*** Block opens ***
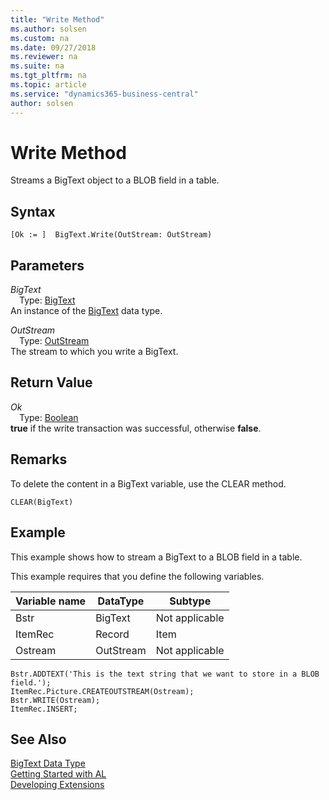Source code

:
 ```yaml
---
title: "Write Method"
ms.author: solsen
ms.custom: na
ms.date: 09/27/2018
ms.reviewer: na
ms.suite: na
ms.tgt_pltfrm: na
ms.topic: article
ms.service: "dynamics365-business-central"
author: solsen
---
```

[//]: # (START>DO_NOT_EDIT)
[//]: # (IMPORTANT:Do not edit any of the content between here and the END>DO_NOT_EDIT.)
[//]: # (Any modifications should be made in the .resx files in the ModernDev repo.)
# Write Method
Streams a BigText object to a BLOB field in a table.

## Syntax
```
[Ok := ]  BigText.Write(OutStream: OutStream)
```
## Parameters
*BigText*  
&emsp;Type: [BigText](bigtext-data-type.md)  
An instance of the [BigText](bigtext-data-type.md) data type.  

*OutStream*  
&emsp;Type: [OutStream](outstream-data-type.md)  
The stream to which you write a BigText.
        


## Return Value
*Ok*  
&emsp;Type: [Boolean](boolean-data-type.md)  
**true** if the write transaction was successful, otherwise **false**.
        


[//]: # (IMPORTANT: END>DO_NOT_EDIT)

## Remarks  
 To delete the content in a BigText variable, use the CLEAR method.  
  
```  
CLEAR(BigText)  
```  
  
## Example  
 This example shows how to stream a BigText to a BLOB field in a table.  
  
 This example requires that you define the following variables.  
  
|Variable name|DataType|Subtype|  
|-------------------|--------------|-------------|  
|Bstr|BigText|Not applicable|  
|ItemRec|Record|Item|  
|Ostream|OutStream|Not applicable|  
  
```  
Bstr.ADDTEXT('This is the text string that we want to store in a BLOB field.');  
ItemRec.Picture.CREATEOUTSTREAM(Ostream);  
Bstr.WRITE(Ostream);  
ItemRec.INSERT;  
```  
  
## See Also
[BigText Data Type](bigtext-data-type.md)  
[Getting Started with AL](../devenv-get-started.md)  
[Developing Extensions](../devenv-dev-overview.md)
*** Block closes ***
■ PROBLEM REQUIREMENTS: Copy out each line of the listing that holds "IMPORTANT".

■ TASK ANSWER:
[//]: # (IMPORTANT:Do not edit any of the content between here and the END>DO_NOT_EDIT.)
[//]: # (IMPORTANT: END>DO_NOT_EDIT)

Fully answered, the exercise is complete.